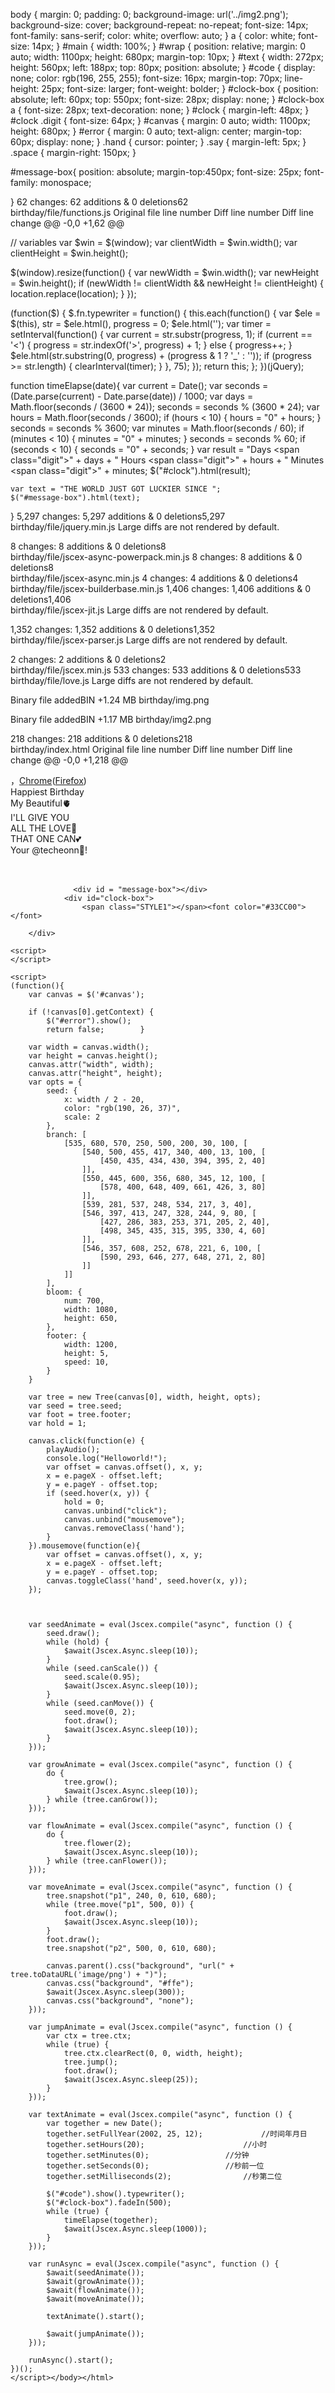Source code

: body {
  margin: 0;
  padding: 0;
  background-image: url('../img2.png');
  background-size: cover;
  background-repeat: no-repeat;
  font-size: 14px;
  font-family: sans-serif;
  color: white;
  overflow: auto;
}
a {
  color: white;
  font-size: 14px;
}
#main {
  width: 100%;
}
#wrap {
  position: relative;
  margin: 0 auto;
  width: 1100px;
  height: 680px;
  margin-top: 10px;
}
#text {
  width: 272px;
  height: 560px;
  left: 188px;
  top: 80px;
  position: absolute;
}
#code {
  display: none;
  color: rgb(196, 255, 255);
  font-size: 16px;
  margin-top: 70px;
  line-height: 25px;
  font-size: larger;
  font-weight: bolder;
}
#clock-box {
  position: absolute;
  left: 60px;
  top: 550px;
  font-size: 28px;
  display: none;
}
#clock-box a {
  font-size: 28px;
  text-decoration: none;
}
#clock {
  margin-left: 48px;
}
#clock .digit {
  font-size: 64px;
}
#canvas {
  margin: 0 auto;
  width: 1100px;
  height: 680px;
}
#error {
  margin: 0 auto;
  text-align: center;
  margin-top: 60px;
  display: none;
}
.hand {
  cursor: pointer;
}
.say {
  margin-left: 5px;
}
.space {
  margin-right: 150px;
}

#message-box{
  position: absolute;
  margin-top:450px;
  font-size: 25px;
  font-family: monospace;

}
 62 changes: 62 additions & 0 deletions62  
birthday/file/functions.js
Original file line number	Diff line number	Diff line change
@@ -0,0 +1,62 @@


// variables
var $win = $(window);
var clientWidth = $win.width();
var clientHeight = $win.height();

$(window).resize(function() {
    var newWidth = $win.width();
    var newHeight = $win.height();
    if (newWidth != clientWidth && newHeight != clientHeight) {
        location.replace(location);
    }
});

(function($) {
	$.fn.typewriter = function() {
		this.each(function() {
			var $ele = $(this), str = $ele.html(), progress = 0;
			$ele.html('');
			var timer = setInterval(function() {
				var current = str.substr(progress, 1);
				if (current == '<') {
					progress = str.indexOf('>', progress) + 1;
				} else {
					progress++;
				}
				$ele.html(str.substring(0, progress) + (progress & 1 ? '_' : ''));
				if (progress >= str.length) {
					clearInterval(timer);
				}
			}, 75);
		});
		return this;
	};
})(jQuery);

function timeElapse(date){
	var current = Date();
	var seconds = (Date.parse(current) - Date.parse(date)) / 1000;
	var days = Math.floor(seconds / (3600 * 24));
	seconds = seconds % (3600 * 24);
	var hours = Math.floor(seconds / 3600);
	if (hours < 10) {
		hours = "0" + hours;
	}
	seconds = seconds % 3600;
	var minutes = Math.floor(seconds / 60);
	if (minutes < 10) {
		minutes = "0" + minutes;
	}
	seconds = seconds % 60;
	if (seconds < 10) {
		seconds = "0" + seconds;
	}
	var result = "Days <span class=\"digit\">" + days + "</span> Hours <span class=\"digit\">" + hours + "</span> Minutes <span class=\"digit\">" + minutes; 
	$("#clock").html(result);

	var text = "THE WORLD JUST GOT LUCKIER SINCE ";
	$("#message-box").html(text);

}
 5,297 changes: 5,297 additions & 0 deletions5,297  
birthday/file/jquery.min.js
Large diffs are not rendered by default.

 8 changes: 8 additions & 0 deletions8  
birthday/file/jscex-async-powerpack.min.js
 8 changes: 8 additions & 0 deletions8  
birthday/file/jscex-async.min.js
 4 changes: 4 additions & 0 deletions4  
birthday/file/jscex-builderbase.min.js
 1,406 changes: 1,406 additions & 0 deletions1,406  
birthday/file/jscex-jit.js
Large diffs are not rendered by default.

 1,352 changes: 1,352 additions & 0 deletions1,352  
birthday/file/jscex-parser.js
Large diffs are not rendered by default.

 2 changes: 2 additions & 0 deletions2  
birthday/file/jscex.min.js
 533 changes: 533 additions & 0 deletions533  
birthday/file/love.js
Large diffs are not rendered by default.

 Binary file addedBIN +1.24 MB 
birthday/img.png

 Binary file addedBIN +1.17 MB 
birthday/img2.png

 218 changes: 218 additions & 0 deletions218  
birthday/index.html
Original file line number	Diff line number	Diff line change
@@ -0,0 +1,218 @@
﻿<!DOCTYPE html PUBLIC "-//W3C//DTD XHTML 1.0 Strict//EN" "http://www.w3.org/TR/xhtml1/DTD/xhtml1-strict.dtd">
<html xml:lang="en" xmlns="http://www.w3.org/1999/xhtml"><head><meta http-equiv="Content-Type" content="text/html; charset=UTF-8">
		<title>HBD love </title>	    
        <link type="text/css" rel="stylesheet" href="./file/default.css">
		<script type="text/javascript" src="./file/jquery.min.js"></script>
		<script type="text/javascript" src="./file/jscex.min.js"></script>
		<script type="text/javascript" src="./file/jscex-parser.js"></script>
		<script type="text/javascript" src="./file/jscex-jit.js"></script>
		<script type="text/javascript" src="./file/jscex-builderbase.min.js"></script>
		<script type="text/javascript" src="./file/jscex-async.min.js"></script>
		<script type="text/javascript" src="./file/jscex-async-powerpack.min.js"></script>
		<script type="text/javascript" src="./file/functions.js" charset="utf-8"></script>
		<script type="text/javascript" src="./file/love.js" charset="utf-8"></script>
        <script>
            function playAudio() {
                var audio = document.getElementById("myAudio");
                audio.play();
            }
        </script>
	    <style type="text/css">
        </style>
</head>
    <body>
        <div id="main">
            <div id="error">，<a href="http://www.google.cn/chrome/intl/zh-CN/landing_chrome.html?hl=zh-CN&brand=CHMI">Chrome</a>(<a href="http://firefox.com.cn/download/">Firefox</a>)</div>
            <audio autoplay="autoplay" height="100" width="100" id = "myAudio">
                    <source src="aud.mp3" type="audio/mp3" />
                    <embed height="100" width="100" src="aud.mp3" />
            </audio>
            <div id="wrap">
                <div id="text">
                    <div id="code">
                      <span class="say"> Happiest Birthday  </span><br>
                      <span class="say">My Beautiful🫀 </span><br>             
                      <span class="say">I'LL GIVE YOU</span><br>
                      <span class="say">ALL THE LOVE🥰</span><br>
                      <span class="say">THAT ONE CAN💕</span><br>
                      <span class="say">Your @techeonn🫶! </span><br>
                      <span class="say"><span class="space"></span></span> </font>
                          <br />
                          <br />
                      </p>
                    </div>
                  </div>

                  <div id = "message-box"></div>
                <div id="clock-box">
                    <span class="STYLE1"></span><font color="#33CC00"></font>
<span class="STYLE1"></span>
                  <div id="clock"></div>
              </div>
                <canvas id="canvas" width="1100" height="680"></canvas>
            </div>

        </div>

    <script>
    </script>

    <script>
    (function(){
        var canvas = $('#canvas');

        if (!canvas[0].getContext) {
            $("#error").show();
            return false;        }

        var width = canvas.width();
        var height = canvas.height();        
        canvas.attr("width", width);
        canvas.attr("height", height);
        var opts = {
            seed: {
                x: width / 2 - 20,
                color: "rgb(190, 26, 37)",
                scale: 2
            },
            branch: [
                [535, 680, 570, 250, 500, 200, 30, 100, [
                    [540, 500, 455, 417, 340, 400, 13, 100, [
                        [450, 435, 434, 430, 394, 395, 2, 40]
                    ]],
                    [550, 445, 600, 356, 680, 345, 12, 100, [
                        [578, 400, 648, 409, 661, 426, 3, 80]
                    ]],
                    [539, 281, 537, 248, 534, 217, 3, 40],
                    [546, 397, 413, 247, 328, 244, 9, 80, [
                        [427, 286, 383, 253, 371, 205, 2, 40],
                        [498, 345, 435, 315, 395, 330, 4, 60]
                    ]],
                    [546, 357, 608, 252, 678, 221, 6, 100, [
                        [590, 293, 646, 277, 648, 271, 2, 80]
                    ]]
                ]] 
            ],
            bloom: {
                num: 700,
                width: 1080,
                height: 650,
            },
            footer: {
                width: 1200,
                height: 5,
                speed: 10,
            }
        }

        var tree = new Tree(canvas[0], width, height, opts);
        var seed = tree.seed;
        var foot = tree.footer;
        var hold = 1;

        canvas.click(function(e) {
            playAudio();
            console.log("Helloworld!");
            var offset = canvas.offset(), x, y;
            x = e.pageX - offset.left;
            y = e.pageY - offset.top;
            if (seed.hover(x, y)) {
                hold = 0; 
                canvas.unbind("click");
                canvas.unbind("mousemove");
                canvas.removeClass('hand');
            }
        }).mousemove(function(e){
            var offset = canvas.offset(), x, y;
            x = e.pageX - offset.left;
            y = e.pageY - offset.top;
            canvas.toggleClass('hand', seed.hover(x, y));
        });



        var seedAnimate = eval(Jscex.compile("async", function () {
            seed.draw();
            while (hold) {
                $await(Jscex.Async.sleep(10));
            }
            while (seed.canScale()) {
                seed.scale(0.95);
                $await(Jscex.Async.sleep(10));
            }
            while (seed.canMove()) {
                seed.move(0, 2);
                foot.draw();
                $await(Jscex.Async.sleep(10));
            }
        }));

        var growAnimate = eval(Jscex.compile("async", function () {
            do {
    	        tree.grow();
                $await(Jscex.Async.sleep(10));
            } while (tree.canGrow());
        }));

        var flowAnimate = eval(Jscex.compile("async", function () {
            do {
    	        tree.flower(2);
                $await(Jscex.Async.sleep(10));
            } while (tree.canFlower());
        }));

        var moveAnimate = eval(Jscex.compile("async", function () {
            tree.snapshot("p1", 240, 0, 610, 680);
            while (tree.move("p1", 500, 0)) {
                foot.draw();
                $await(Jscex.Async.sleep(10));
            }
            foot.draw();
            tree.snapshot("p2", 500, 0, 610, 680);

            canvas.parent().css("background", "url(" + tree.toDataURL('image/png') + ")");
            canvas.css("background", "#ffe");
            $await(Jscex.Async.sleep(300));
            canvas.css("background", "none");
        }));

        var jumpAnimate = eval(Jscex.compile("async", function () {
            var ctx = tree.ctx;
            while (true) {
                tree.ctx.clearRect(0, 0, width, height);
                tree.jump();
                foot.draw();
                $await(Jscex.Async.sleep(25));
            }
        }));

        var textAnimate = eval(Jscex.compile("async", function () {
		    var together = new Date();
		    together.setFullYear(2002, 25, 12); 			//时间年月日
		    together.setHours(20);						//小时	
		    together.setMinutes(0);					//分钟
		    together.setSeconds(0);					//秒前一位
		    together.setMilliseconds(2);				//秒第二位

		    $("#code").show().typewriter();
            $("#clock-box").fadeIn(500);
            while (true) {
                timeElapse(together);
                $await(Jscex.Async.sleep(1000));
            }
        }));

        var runAsync = eval(Jscex.compile("async", function () {
            $await(seedAnimate());
            $await(growAnimate());
            $await(flowAnimate());
            $await(moveAnimate());

            textAnimate().start();

            $await(jumpAnimate());
        }));

        runAsync().start();
    })();
    </script></body></html>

Exercise requirements: Pull from the data each line where the string "eval" turns up.

Reply:
        var seedAnimate = eval(Jscex.compile("async", function () {
        var growAnimate = eval(Jscex.compile("async", function () {
        var flowAnimate = eval(Jscex.compile("async", function () {
        var moveAnimate = eval(Jscex.compile("async", function () {
        var jumpAnimate = eval(Jscex.compile("async", function () {
        var textAnimate = eval(Jscex.compile("async", function () {
        var runAsync = eval(Jscex.compile("async", function () {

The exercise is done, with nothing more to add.